Review by Booklist Review

At first glance, this engaging, informative, witty, convincing, and ultimately sobering offering seems to be a call for environmental action regarding land use. It's actually more of a career biography of Princeton sustainability expert Tim Searchinger, a passionate campaigner for food- and natural-resource-management reform. Author and investigative reporter Grunwald (The New New Deal) follows Searchinger's ongoing, groundbreaking research and evolving realizations that previous efforts to replace fossil fuels with ozone-depleting, corn-based ethanol and other, vegan diet--centered efforts, were misguided. Weaving in occasionally irreverent and always amusing details and personal observations, Grunwald describes Searchinger's passionate campaigns to get people to listen to him, especially his fellow academics.
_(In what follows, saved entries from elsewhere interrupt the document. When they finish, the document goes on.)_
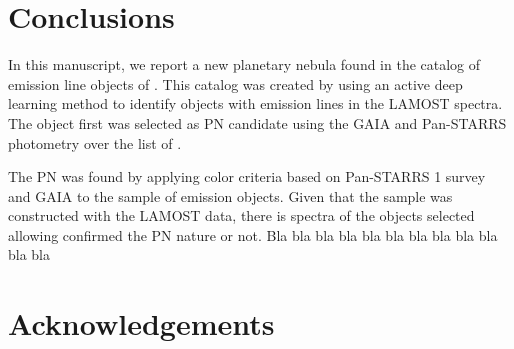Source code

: \documentclass[fleqn,usenatbib]{mnras}
\begin{document}
\section{Conclusions}
\label{sec:conclu}

In this manuscript, we report a new planetary nebula found
in the catalog of emission line objects of \citet{Skoda:2020}.
This catalog was created by using an active deep learning method
to identify objects with emission lines in the LAMOST spectra.
The object first was selected as PN candidate using the GAIA
and Pan-STARRS photometry over the list of \citet{Skoda:2020}.

The PN was found by applying color criteria based on Pan-STARRS 1
 survey and GAIA to the sample of emission objects.
Given that the \citet{Skoda:2020} sample was constructed
with the LAMOST data, there is spectra of the objects selected
allowing confirmed the PN nature or not.
Bla bla bla bla bla bla bla bla bla bla bla bla

\section*{Acknowledgements}
\end{document}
He details Searchinger's endless, relentless, and only occasionally successful battles with an array of international food producers, suppliers, and consumers, describing showdowns with billionaire rain-forest farmers and cattlemen, Big Agriculture, the EPA, the European Union, and other concerns. Grunwald includes character profiles, case studies, and realistic evaluations of probable success for interventions currently in place. He also proposes admittedly difficult but possible solutions. While the content is disturbing, Grunwald's delivery helps gets his message across: the need for land-use reform, immediately.

From Booklist, Copyright (c) American Library Association. Used with permission.
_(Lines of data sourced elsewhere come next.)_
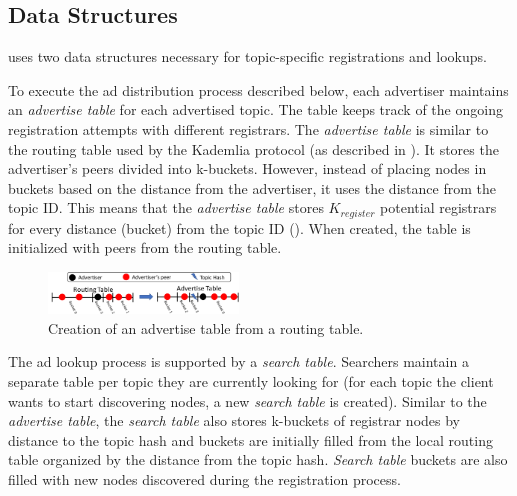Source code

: \subsection{Data Structures}\label{sec:struct}
\sysname uses two data structures necessary for topic-specific registrations and lookups. 

To execute the ad distribution process described below, each advertiser maintains an \emph{advertise table} for each advertised topic. The table keeps track of the ongoing registration attempts with different registrars. The \emph{advertise table} is similar to the routing table used by the Kademlia protocol (as described in ). It stores the advertiser's peers divided into k-buckets. However, instead of placing nodes in buckets based on the distance from the advertiser, it uses the distance from the topic ID. This means that the \emph{advertise table} stores $K_\textit{register}$ potential registrars for every distance (bucket) from the topic ID (). When created, the table is initialized with peers from the routing table. 

\begin{figure}
    \includegraphics[width=0.45\textwidth]{img/tables}
    \vspace{-0.05in}
    \caption{Creation of an advertise table from a routing table.} %
    \label{fig:advertise_table}
    \vspace{-0.15in}
 \end{figure}

The ad lookup process is supported by a \emph{search table}. 
Searchers maintain a separate table per topic they are currently looking for (\ie for each topic the client wants to start discovering nodes, a new \emph{search table} is created). 
Similar to the \emph{advertise table}, the \emph{search table} also stores k-buckets of registrar nodes by distance to the topic hash  and buckets are initially filled from the local routing table organized by the distance from the topic hash.
\emph{Search table} buckets are also filled with new nodes discovered during the registration process.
Review by Publisher's Weekly Review

In this bracing report, journalist Grunwald (The Swamp) explores the challenges of developing a more sustainable agricultural system through an extended profile of Tim Searchinger, a hard-charging environmental lawyer whose skepticism of claims about ethanol's viability as a fossil fuel alternative inspired him to take on a second line of work as an agriculture researcher at Princeton University. Grunwald details how in the late aughts, Searchinger's research on how a congressional mandate for plant-based fuels exacerbated deforestation (producers razed land to grow corn that could be transformed into ethanol) helped turn the tide against them in environmental circles. Instead, Searchinger argues that humans should avoid the creation of new farmland by making existing tracts more productive. Surveying ongoing controversies over how to do so, Grunwald explains that while some believe replacing beef with plant-based meat would reduce methane emissions, the foods are ultraprocessed and unhealthy, and that while some decry GMOs as unnatural, Searchinger believes they hold promise for boosting harvests. In capturing Searchinger's "pain-in-the-ass tenacity" and iconoclastic spirit, Grunwald offers a myth-busting overview of current debates around how to improve the world's agricultural systems. This provides much food for thought. Agent: Andrew Wylie, Wylie Agency. (July)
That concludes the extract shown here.